Alandra ruffled through the shelves, trying to quell her annoyance. Could the captain have hidden it? No, he didn’t know what he carried, and as far as she’d managed to sense from the rest of the crew, neither did they. Not that it would have mattered much to them if they did. This was a simple trading vessel, crewed and captained by Mundanes. Magical thousand year old maps had no relevance to these people. Still, she kept her mission and her true nature to herself. Sailors liked to talk, and there were plenty of evils that liked to listen. To these men, she was mild-mannered Grace Harper, daughter of a wealthy inland merchant looking to expand his own trade routes, and waiting to receive her at Port Berra, where they would journey to Lothlaire Kingdom. She’d made sure they had all accepted her story.

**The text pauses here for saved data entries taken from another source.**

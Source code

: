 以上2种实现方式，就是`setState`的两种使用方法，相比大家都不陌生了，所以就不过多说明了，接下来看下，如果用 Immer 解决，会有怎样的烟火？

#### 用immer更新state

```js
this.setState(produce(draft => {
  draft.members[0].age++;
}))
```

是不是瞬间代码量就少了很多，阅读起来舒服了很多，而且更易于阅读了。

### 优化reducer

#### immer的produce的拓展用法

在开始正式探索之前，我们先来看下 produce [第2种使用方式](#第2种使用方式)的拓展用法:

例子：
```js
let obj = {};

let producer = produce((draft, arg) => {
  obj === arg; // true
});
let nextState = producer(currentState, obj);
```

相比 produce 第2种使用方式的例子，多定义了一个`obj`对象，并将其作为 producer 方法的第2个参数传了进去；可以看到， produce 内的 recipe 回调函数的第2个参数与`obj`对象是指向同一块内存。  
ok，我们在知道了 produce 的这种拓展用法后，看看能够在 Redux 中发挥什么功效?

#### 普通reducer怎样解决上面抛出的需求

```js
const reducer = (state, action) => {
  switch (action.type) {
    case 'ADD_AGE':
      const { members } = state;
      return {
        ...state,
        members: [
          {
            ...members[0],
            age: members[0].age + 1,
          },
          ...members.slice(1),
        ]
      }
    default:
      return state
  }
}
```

“I must be missing something,” Alandra muttered to herself as she pulled out various scrolls for inspection, turning them every which way. “Some…location fact or…maybe there’s an incantation needed, or a--…” Something slid from inside the scroll as she turned it over, dropping to the wooden floor by her feet. She paused, arms full of map scrolls, an eyebrow arched. Replacing the maps in the drawer, she bent, retrieving the parchment, and held it before her eyes. It was slightly smaller than the others, plain and unassuming, the paper ancient and thin, edges frayed and torn. Afraid to trust a hope, Alandra rushed to the table once more, carefully unrolling it. The cool, damp sea breeze brushed at her face, lifting the dust from the unfurled map. It was a chart of The Dorrian Ocean, and there were only four plotted routes. Useless. But there was something familiar about the pattern of the routes… As she had before, she traced the route lines with her fingers, keeping her mind open and blank, and waited.

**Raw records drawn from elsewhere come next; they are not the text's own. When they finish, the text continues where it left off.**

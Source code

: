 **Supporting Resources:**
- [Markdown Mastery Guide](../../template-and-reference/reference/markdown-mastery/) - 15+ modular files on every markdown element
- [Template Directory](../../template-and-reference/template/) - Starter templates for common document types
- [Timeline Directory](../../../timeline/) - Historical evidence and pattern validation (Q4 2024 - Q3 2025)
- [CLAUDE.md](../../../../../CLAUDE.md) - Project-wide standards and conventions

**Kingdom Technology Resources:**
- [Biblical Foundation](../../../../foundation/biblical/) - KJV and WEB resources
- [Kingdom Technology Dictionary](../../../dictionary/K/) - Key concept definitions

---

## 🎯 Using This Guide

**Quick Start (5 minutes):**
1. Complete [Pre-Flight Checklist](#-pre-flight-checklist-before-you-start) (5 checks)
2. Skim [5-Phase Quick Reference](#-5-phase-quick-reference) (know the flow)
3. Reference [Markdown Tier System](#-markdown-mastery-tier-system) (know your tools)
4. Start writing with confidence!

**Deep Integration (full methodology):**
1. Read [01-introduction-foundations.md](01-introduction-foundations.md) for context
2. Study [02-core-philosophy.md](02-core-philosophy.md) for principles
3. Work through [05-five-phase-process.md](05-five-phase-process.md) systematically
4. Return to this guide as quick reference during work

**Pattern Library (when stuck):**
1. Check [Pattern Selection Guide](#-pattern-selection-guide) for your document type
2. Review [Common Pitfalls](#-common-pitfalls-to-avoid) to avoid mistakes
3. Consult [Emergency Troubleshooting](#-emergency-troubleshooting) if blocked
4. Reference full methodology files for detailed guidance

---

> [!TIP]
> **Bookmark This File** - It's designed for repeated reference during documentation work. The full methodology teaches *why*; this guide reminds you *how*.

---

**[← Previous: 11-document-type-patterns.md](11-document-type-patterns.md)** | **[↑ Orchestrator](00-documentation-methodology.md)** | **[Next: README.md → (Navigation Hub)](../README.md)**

Nothing happened. Alandra heaved a sigh of defeat.
And suddenly, light burst from the lines of the map.
She bent over it, riveted, focusing as the routes twisted and wove across the parchment. Words filled the empty space, gleaming every color, and she stared at them as they burned their information into her mind. The Magic responded as it rose from the paper, dancing around her, through her, like a child long caged and finally set free. It was a feeling of pure joy, relief, finality, and it was over as suddenly as it had begun. The map fell dull and still, its task completed, once again just a piece of paper, and the Magic calmed. Alandra rubbed at her forehead in wonder. She could feel it there, the knowledge The Council so desperately sought, hidden in the map for a thousand years by the ancient True Mage Baelithon. It sat in the unreachable corners of her mind, safe and secure, accessible only by a Pravda of Elysia.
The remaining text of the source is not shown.